Un día, durante los ensayos en Kathak Kendra, de repente Maharaji empezó a tener problemas para respirar.

Dejé de bailar.

—¿Estás bien, guruji?

—Maha, meri jaan, no puedo respirar... Tengo un horrible dolor en el pecho.

Avisé a gritos al chaprassi para que pidiera una ambulancia y llamara a los médicos que había en un hospital cercano.

—Guruji, ya vienen, la ayuda está de camino. Resiste, resiste, cógeme la mano, no te vayas por favor.

Los ojos se me llenaron de lágrimas. Lo tenía entre mis brazos. Noté que el corazón se le aceleraba, pero no sabía que se le había roto la aorta y se estaba ahogando en su propia sangre conforme ésta entraba en la cavidad corporal.

—Maha, meri beti, mi estrella —balbució sin soltarme la mano.

—No hables, por favor, guruji. Guarda las fuerzas —supliqué conteniendo las lágrimas, aunque notaba que se iba.

—Prométeme que acabarás la obra —me pidió con dificultad.

—Te lo juro, Maharaji, la acabaré —aseguré sin dejar de temblar.

—Sé feliz. Eres mi pequeña maharaní.
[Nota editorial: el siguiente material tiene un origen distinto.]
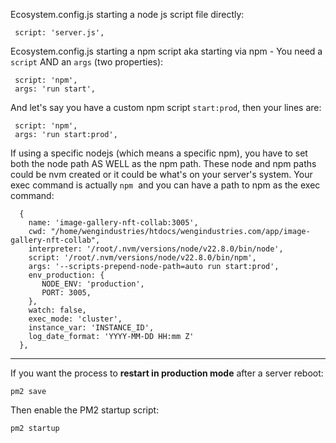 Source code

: Ecosystem.config.js starting a node js script file directly:
```
 script: 'server.js',
```

Ecosystem.config.js starting a npm script aka starting via npm - You need a `script` AND an `args` (two properties):
```
 script: 'npm',  
 args: 'run start',
```

And let's say you have a custom npm script `start:prod`, then your lines are:
```
 script: 'npm',  
 args: 'run start:prod',
```

If using a specific nodejs (which means a specific npm), you have to set both the node path AS WELL as the npm path. These node and npm paths could be nvm created or it could be what's on your server's system. Your exec command is actually `npm`  and you can have a path to npm as the exec command:
```
  {  
    name: 'image-gallery-nft-collab:3005',  
    cwd: "/home/wengindustries/htdocs/wengindustries.com/app/image-gallery-nft-collab",  
    interpreter: '/root/.nvm/versions/node/v22.8.0/bin/node',  
    script: '/root/.nvm/versions/node/v22.8.0/bin/npm',  
    args: '--scripts-prepend-node-path=auto run start:prod',  
    env_production: {  
       NODE_ENV: 'production',  
       PORT: 3005,  
    },  
    watch: false,  
    exec_mode: 'cluster',  
    instance_var: 'INSTANCE_ID',  
    log_date_format: 'YYYY-MM-DD HH:mm Z'  
  },
```

---

If you want the process to **restart in production mode** after a server reboot:
```
pm2 save
```

Then enable the PM2 startup script:
```
pm2 startup
``` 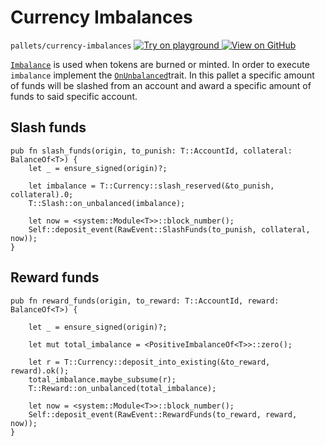 # Currency Imbalances

`pallets/currency-imbalances`
[ ![Try on playground](https://img.shields.io/badge/Playground-Try%20it!-brightgreen?logo=Parity%20Substrate) ](https://playground-staging.substrate.dev/?deploy=recipes&files=%2Fhome%2Fsubstrate%2Fworkspace%2Fpallets%2Fcurrency-imbalances%2Fsrc%2Flib.rs)
[ ![View on GitHub](https://img.shields.io/badge/Github-View%20Code-brightgreen?logo=github) ](https://github.com/substrate-developer-hub/recipes/blob/master/pallets/currency-imbalances/src/lib.rs)

[`Imbalance`](https://substrate.dev/rustdocs/v2.0.0-rc6/frame_support/traits/trait.Imbalance.html)
is used when tokens are burned or minted. In order to execute `imbalance` implement the
[`OnUnbalanced`](https://substrate.dev/rustdocs/v2.0.0-rc6/frame_support/traits/trait.OnUnbalanced.html)trait.
In this pallet a specific amount of funds will be slashed from an account and award a specific
amount of funds to said specific account.

## Slash funds

```rust, ignore
pub fn slash_funds(origin, to_punish: T::AccountId, collateral: BalanceOf<T>) {
    let _ = ensure_signed(origin)?;

    let imbalance = T::Currency::slash_reserved(&to_punish, collateral).0;
    T::Slash::on_unbalanced(imbalance);

    let now = <system::Module<T>>::block_number();
    Self::deposit_event(RawEvent::SlashFunds(to_punish, collateral, now));
}
```

## Reward funds

```rust, ignore
pub fn reward_funds(origin, to_reward: T::AccountId, reward: BalanceOf<T>) {

    let _ = ensure_signed(origin)?;

    let mut total_imbalance = <PositiveImbalanceOf<T>>::zero();

    let r = T::Currency::deposit_into_existing(&to_reward, reward).ok();
    total_imbalance.maybe_subsume(r);
    T::Reward::on_unbalanced(total_imbalance);

    let now = <system::Module<T>>::block_number();
    Self::deposit_event(RawEvent::RewardFunds(to_reward, reward, now));
}
```
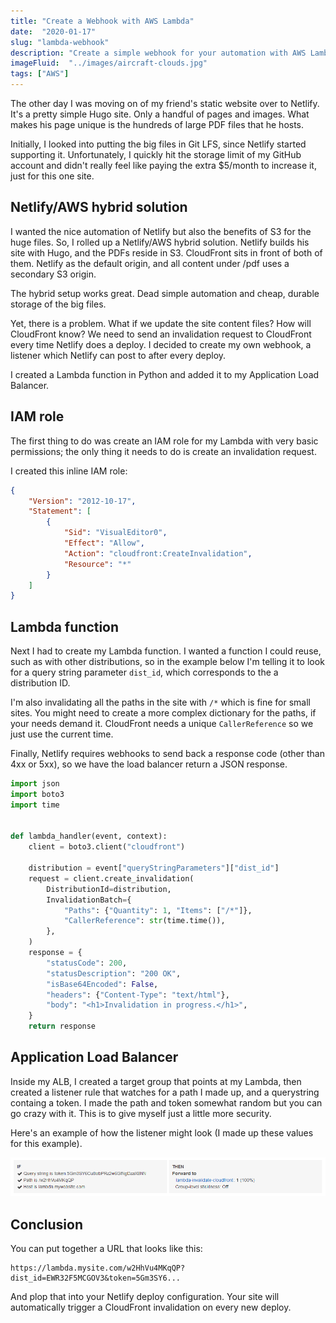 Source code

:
 ```yaml
---
title: "Create a Webhook with AWS Lambda"
date:  "2020-01-17"
slug: "lambda-webhook"
description: "Create a simple webhook for your automation with AWS Lambda and Python"
imageFluid:  "../images/aircraft-clouds.jpg"
tags: ["AWS"]
---
```


The other day I was moving on of my friend's static website over to Netlify. It's a pretty simple Hugo site. Only a handful of pages and images. What makes his page unique is the hundreds of large PDF files that he hosts.

Initially, I looked into putting the big files in Git LFS, since Netlify started supporting it. Unfortunately, I quickly hit the storage limit of my GitHub account and didn't really feel like paying the extra $5/month to increase it, just for this one site. 

## Netlify/AWS hybrid solution

I wanted the nice automation of Netlify but also the benefits of S3 for the huge files. So, I rolled up a Netlify/AWS hybrid solution. Netlify builds his site with Hugo, and the PDFs reside in S3. CloudFront sits in front of both of them. Netlify as the default origin, and all content under /pdf uses a secondary S3 origin.

The hybrid setup works great. Dead simple automation and cheap, durable storage of the big files. 

Yet, there is a problem. What if we update the site content files? How will CloudFront know? We need to send an invalidation request to CloudFront every time Netlify does a deploy. I decided to create my own webhook, a listener which Netlify can post to after every deploy. 

I created a Lambda function in Python and added it to my Application Load Balancer. 

## IAM role

The first thing to do was create an IAM role for my Lambda with very basic permissions; the only thing it needs to do is create an invalidation request.

I created this inline IAM role:

```json
{
    "Version": "2012-10-17",
    "Statement": [
        {
            "Sid": "VisualEditor0",
            "Effect": "Allow",
            "Action": "cloudfront:CreateInvalidation",
            "Resource": "*"
        }
    ]
}
```

## Lambda function

Next I had to create my Lambda function. I wanted a function I could reuse, such as with other distributions, so in the example below I'm telling it to look for a query string parameter `dist_id`, which corresponds to the a distribution ID.

I'm also invalidating all the paths in the site with `/*` which is fine for small sites. You might need to create a more complex dictionary for the paths, if your needs demand it. CloudFront needs a unique `CallerReference` so we just use the current time.

Finally, Netlify requires webhooks to send back a response code (other than 4xx or 5xx), so we have the load balancer return a JSON response.

```python
import json
import boto3
import time


def lambda_handler(event, context):
    client = boto3.client("cloudfront")

    distribution = event["queryStringParameters"]["dist_id"]
    request = client.create_invalidation(
        DistributionId=distribution,
        InvalidationBatch={
            "Paths": {"Quantity": 1, "Items": ["/*"]},
            "CallerReference": str(time.time()),
        },
    )
    response = {
        "statusCode": 200,
        "statusDescription": "200 OK",
        "isBase64Encoded": False,
        "headers": {"Content-Type": "text/html"},
        "body": "<h1>Invalidation in progress.</h1>",
    }
    return response

```

## Application Load Balancer

Inside my ALB, I created a target group that points at my Lambda, then created a listener rule that watches for a path I made up, and a querystring containg a token. I made the path and token somewhat random but you can go crazy with it. This is to give myself just a little more security.

Here's an example of how the listener might look (I made up these values for this example).

![](../images/alb-example-1.png)

## Conclusion

You can put together a URL that looks like this:

```
https://lambda.mysite.com/w2HhVu4MKqQP?dist_id=EWR32F5MCGOV3&token=5Gm3SY6...
```

And plop that into your Netlify deploy configuration. Your site will automatically trigger a CloudFront invalidation on every new deploy.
Te cuidaré siempre desde el lugar al que me dirijo...

—¡Maharaji! ¡Maharaji! ¡No! ¡Por favor! No puedes irte, no queda nadie, por favor, no puedes dejarme sola —gemí antes de desplomarme sobre su pecho.

Krishna Maharaji recibió todos los rituales de enterramiento de los brahmanes hindúes y yo misma esparcí sus cenizas en el Ganges. Vestida con un sencillo sari de algodón, encendí una velita, la coloqué sobre una flor de loto y dejé que se alejara con la corriente del gran río, uno de los símbolos imperecederos de la antigua civilización.

—Tu gurú cuida de ti —aseguró uno de los sacerdotes del templo.

—¿Cómo puede hacerlo, pandit? Se ha ido.

El sacerdote meneó la cabeza y sonrió.

—Nahin mahaji —respondió con amabilidad—, siempre estará contigo. Ahora ya lo está. Está en tu corazón.

Después de aquello, no volví a bailar kathak y pasó un cuarto de siglo antes de que volviera a ponerme unos ghungroos.